Items from a data source
------------------------------------------------

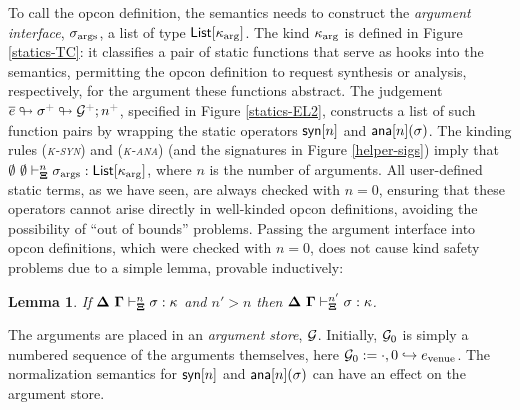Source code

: \documentclass[9pt,preprint]{sigplanconf}
\newcommand{\rulename}[1]{({\textsc{\textsl{#1}}})}
\newcommand{\moutput}{^{\color{gray}{+}}}
\newtheorem{lemma}{Lemma}
\begin{document}
To call the opcon definition, the semantics needs to construct the \emph{argument interface}, $\sigma_\text{args}$, a list of type ${\sf List}[\kappa_\text{arg}]$. %
The kind $\kappa_\text{arg}$ is defined in Figure \ref{statics-TC}: it classifies a pair of static functions that serve as hooks into the semantics, permitting the opcon definition to request synthesis or analysis, respectively, for the argument these functions abstract.  The judgement $\mkargs{\es}{\st\moutput}{\memG\moutput}{n\moutput}$, specified in Figure \ref{statics-EL2}, constructs a list of such function pairs by wrapping the static operators ${\sf syn}[n]$ and ${\sf ana}[n](\sigma)$. The kinding rules \rulename{k-syn} and \rulename{k-ana} (and the signatures in Figure \ref{helper-sigs}) imply that $\emptyset~\emptyset \vdash_{\boldsymbol\Xi}^{n} \sigma_\text{args} : {\sf List}[\kappa_\text{arg}]$, where $n$ is the number of arguments. All user-defined static terms, as we have seen, are always checked with $n=0$, ensuring that these operators cannot arise directly in well-kinded opcon definitions,  avoiding the possibility of ``out of bounds'' problems. Passing the argument interface into opcon definitions, which were checked with $n=0$, does not cause kind safety problems due to a simple lemma, provable inductively:
\begin{lemma}
If $\boldsymbol\Delta~\boldsymbol\Gamma \vdash_{\boldsymbol\Xi}^{n} \sigma : \kappa$ and $n' > n$ then $\boldsymbol\Delta~\boldsymbol\Gamma \vdash_{\boldsymbol\Xi}^{n'} \sigma : \kappa$.
\end{lemma}

The arguments are placed in an \emph{argument store}, $\mathcal{G}$. Initially, $\mathcal{G}_0$ is simply a numbered sequence of the arguments themselves, here $\mathcal{G}_0 := \cdot, 0 \hookrightarrow e_\text{venue}$. The normalization semantics for ${\sf syn}[n]$ and ${\sf ana}[n](\sigma)$ can have an effect on the argument store. 
\end{document}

------------------------------------------------

Work item | Your answer should be the lines from the one containing "The arguments are" to the end of the entries above, restated exactly and alone.

Finished task |
The arguments are placed in an \emph{argument store}, $\mathcal{G}$. Initially, $\mathcal{G}_0$ is simply a numbered sequence of the arguments themselves, here $\mathcal{G}_0 := \cdot, 0 \hookrightarrow e_\text{venue}$. The normalization semantics for ${\sf syn}[n]$ and ${\sf ana}[n](\sigma)$ can have an effect on the argument store. 
\end{document}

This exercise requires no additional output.